If you wonder where the information about text formats is stored: not in the program text-fabric, but in the data set. It has a feature otext, which specifies the formats and which features must be used to produce them. otext is the third special feature in a TF data set, next to otype and oslots. It is an optional feature. If it is absent, there will be no T API.

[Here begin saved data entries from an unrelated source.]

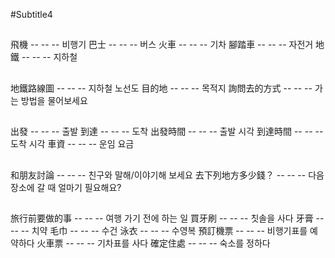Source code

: #Subtitle4

##

飛機 -- -- -- 비행기
巴士 -- -- -- 버스
火車 -- -- -- 기차
腳踏車 -- -- -- 자전거
地鐵 -- -- -- 지하철

##

地鐵路線圖 -- -- -- 지하철 노선도
目的地 -- -- -- 목적지
詢問去的方式 -- -- -- 가는 방법을 물어보세요

##

出發 -- -- -- 출발
到達 -- -- -- 도착
出發時間 -- -- -- 출발 시각
到達時間 -- -- -- 도착 시각
車資 -- -- -- 운임 요금

##

和朋友討論 -- -- -- 친구와 말해/이야기해 보세요
去下列地方多少錢？ -- -- -- 다음 장소에 갈 때 얼마기 필요해요?

##

旅行前要做的事 -- -- -- 여행 가기 전에 하는 일
買牙刷 -- -- -- 칫솔을 사다
牙膏 -- -- -- 치약
毛巾 -- -- -- 수건
泳衣 -- -- -- 수영복
預訂機票 -- -- -- 비행기표를 예약하다
火車票 -- -- -- 기차표를 사다
確定住處 -- -- -- 숙소를 정하다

Here is a list of all available formats in this data set.

In [38]:
T.formats
Out[38]:
{'lex-default': 'word',
 'lex-orig-full': 'word',
 'lex-source-full': 'word',
 'lex-trans-full': 'word',
 'morph-source-full': 'word',
 'text-orig-extra': 'word',
 'text-orig-full': 'sign',
 'text-source-extra': 'word',
 'text-source-full': 'sign',
 'text-trans-extra': 'word',
 'text-trans-full': 'sign',
 'layout-orig-full': 'sign',
 'layout-source-full': 'sign',
 'layout-trans-full': 'sign'}

Using the formats

The T.text() function is central to get text representations of nodes. Its most basic usage is

T.text(nodes, fmt=fmt)

where nodes is a list or iterable of nodes, usually word nodes, and fmt is the name of a format. If you leave out fmt, the default text-orig-full is chosen.

The result is the text in that format for all nodes specified:

You see for each format in the list above its intended level of operation: sign or word.

If TF formats a node according to a defined text-format, it will descend to constituent nodes and represent those constituent nodes.

In this case, the formats ending in -extra specify the word level as the descend type. Because, in this dataset, the features that contain the text-critical brackets are only defined at the word level. At the sign level, those brackets are no longer visible, but they have left their traces in other features.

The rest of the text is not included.